JuicyCampus.com is a waste of time.
As Spiderman so aptly teaches us, with great power comes great responsibility. And with Wikipedia at the click of a button so, too, comes the dark side of the web: anonymity.
On one hand, online anonymity allows for infinite free speech. On the other, it enables JuicyCampus.
I logged on to see for myself what all the fuss was about. And after waiting about two minutes for the site to load, I learned that some Yalies while away their evenings cursing rampantly, threatening to rape women and otherwise pretending to be the coolest sixth graders ever. (Between Dostoevsky and Thucydides, where do those DS students find the time?)
Apparently, some people are desperate for the sort of attention that comes from acting obnoxiously without the threat of consequences. There are many Internet personalities who have found fame by positing negative and derisive writings online — Maddox, of The Best Page in the Universe, for example, boasts a section of his Web site entirely devoted to printing hate mail he has received. But nothing productive comes from libel and threats, even if the harassment is only Internet hyperbole.
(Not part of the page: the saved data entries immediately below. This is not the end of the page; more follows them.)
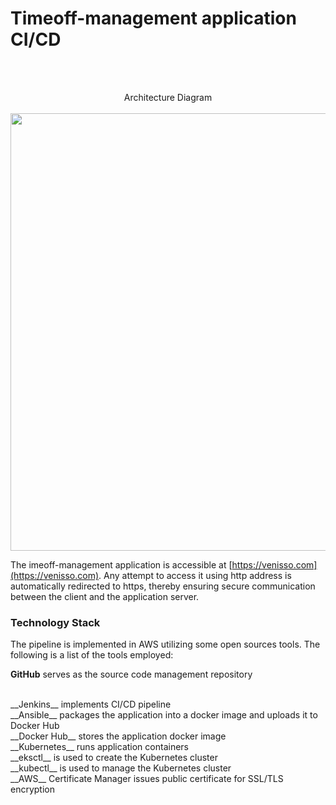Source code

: # Timeoff-management application CI/CD

<br>
<br>
<p align="center">
Architecture Diagram
<br>
<br>
<img src="https://user-images.githubusercontent.com/36462985/222253330-7151db25-6585-4262-9b1f-e9f2849e5229.png" width="700">
</p>

The imeoff-management application is accessible at [https://venisso.com](https://venisso.com). Any attempt to access it using http address is automatically redirected to https, thereby ensuring secure communication between the client and the application server.
</p>

<h3> Technology Stack </h3>
The pipeline is implemented in AWS utilizing some open sources tools. The following is a list of the tools employed:
<br>

__GitHub__ serves as the source code management repository 

<br>
__Jenkins__ implements CI/CD pipeline 
<br>
__Ansible__ packages the application into a docker image and uploads it to Docker Hub 
<br>
__Docker Hub__ stores the application docker image 
<br>
__Kubernetes__ runs application containers 
<br>
__eksctl__ is used to create the Kubernetes cluster 
<br>
__kubectl__ is used to manage the Kubernetes cluster 
<br>
__AWS__ Certificate Manager issues public certificate for SSL/TLS encryption <br>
“A few individuals are spoiling the fun for all of us…” some JuicyCampers will whine. But it is not just one or two users; it is the Web site’s underlying culture. Just take one of its major advertisers: TshirtTank.com,
TshirtTanks says its products “may get you arrested.” These products? Tasteless references to sex, drug use or homosexuality.
Clearly, JuicyCampus targets a specific demographic: it well knows the caliber of human being that it attracts. And as my father once taught me, when you lay with pigs, you smell like … excrement.
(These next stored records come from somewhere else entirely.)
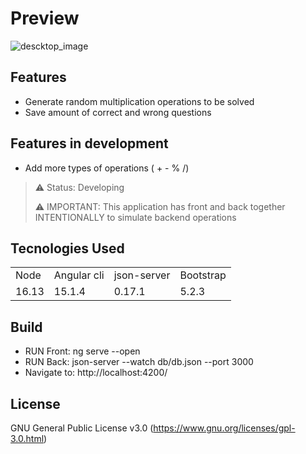 # Preview

![descktop_image](https://user-images.githubusercontent.com/5869754/218634018-59c06e62-9a0f-463c-bb38-99b24bf60ad7.jpeg)

## Features
* Generate random multiplication operations to be solved
* Save amount of correct and wrong questions

## Features in development
* Add more types of operations ( + - % /)

> ⚠️ Status: Developing
> 
> ⚠️ IMPORTANT: This application has front and back together INTENTIONALLY to simulate backend operations

## Tecnologies Used
<table>
    <tr>
        <td>Node</td>
        <td>Angular cli</td>
        <td>json-server</td>
        <td>Bootstrap</td>
    </tr>
    <tr>
        <td>16.13</td>
        <td>15.1.4</td>
        <td>0.17.1</td>
        <td>5.2.3</td>
    </tr>
</table>

## Build
* RUN Front: ng serve --open
* RUN Back: json-server --watch db/db.json --port 3000
* Navigate to: http://localhost:4200/

## License
GNU General Public License v3.0 (https://www.gnu.org/licenses/gpl-3.0.html)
Not a single drop of value can be squeezed out of JuicyCampus. If you desperately feel the need to say something vicious about another person behind his back, rant and rave to your suitemates. (What are they good for otherwise?) That, at least, is what I do. But I would never dream of posting on the Internet that I wanted to maim that annoying guy in section.
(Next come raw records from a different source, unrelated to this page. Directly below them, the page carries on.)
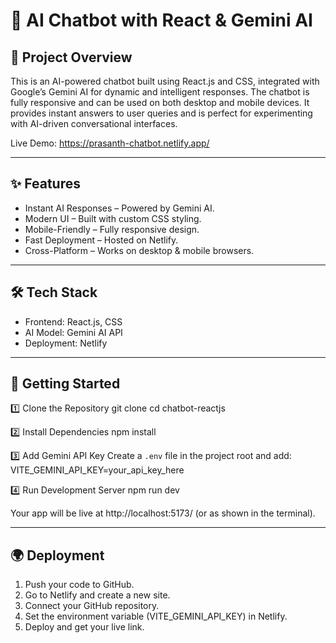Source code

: # 🤖 AI Chatbot with React & Gemini AI

## 📌 Project Overview
This is an AI-powered chatbot built using React.js and CSS, integrated with Google’s Gemini AI for dynamic and intelligent responses.
The chatbot is fully responsive and can be used on both desktop and mobile devices. It provides instant answers to user queries and is perfect for experimenting with AI-driven conversational interfaces.

Live Demo: https://prasanth-chatbot.netlify.app/

---

## ✨ Features
- Instant AI Responses – Powered by Gemini AI.
- Modern UI – Built with custom CSS styling.
- Mobile-Friendly – Fully responsive design.
- Fast Deployment – Hosted on Netlify.
- Cross-Platform – Works on desktop & mobile browsers.

---

## 🛠️ Tech Stack
- Frontend: React.js, CSS
- AI Model: Gemini AI API
- Deployment: Netlify

---

## 🚀 Getting Started

1️⃣ Clone the Repository
git clone [<your-repo-url>](https://github.com/SREENIVASAN-PRASANTH/Chatbot.git)
cd chatbot-reactjs

2️⃣ Install Dependencies
npm install

3️⃣ Add Gemini API Key
Create a `.env` file in the project root and add:
VITE_GEMINI_API_KEY=your_api_key_here

4️⃣ Run Development Server
npm run dev

Your app will be live at http://localhost:5173/ (or as shown in the terminal).

---

## 🌍 Deployment
1. Push your code to GitHub.
2. Go to Netlify and create a new site.
3. Connect your GitHub repository.
4. Set the environment variable (VITE_GEMINI_API_KEY) in Netlify.
5. Deploy and get your live link.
Even for those of you who use JuicyCampus for something other than nefarious purposes, consider what kind of public forum you are supporting. If you want to share gossip, you do not have to publish it on the Internet. If you want to rant about your professors, other outlets — the Yale evaluation system, RateMyProfessor.com — await. If you want to weigh in on a campus matter, write a letter to the editor.
Today, if I’m lucky, someone will honor my column with a mention on JuicyCampus. I can see it already. Posters will gather around, calling me “gay” for telling it like it is. If I did not want attention, however, I would not have become a columnist in the first place.
So bring it on.
But I won’t be reading.
It is time, after all, to stand up for decency. It is time to rid the campus of this filth.
Legislation is not the answer. Instead, as community of decent people, we should refuse to log on to or participate in JuicyCampus any longer. Did we not get enough of this garbage in the high-school locker rooms?
Plus, there are less hurtful ways for us to get our Internet jollies. You could, for example, log on to Facebook today and look up the profile of yours truly. Upon discovering that it is his birthday, you could even leave well wishes on his wall.
Now, that’s a productive use of time.
Brian C. Thompson is a senior in Branford College. His column runs on alternate Wednesdays.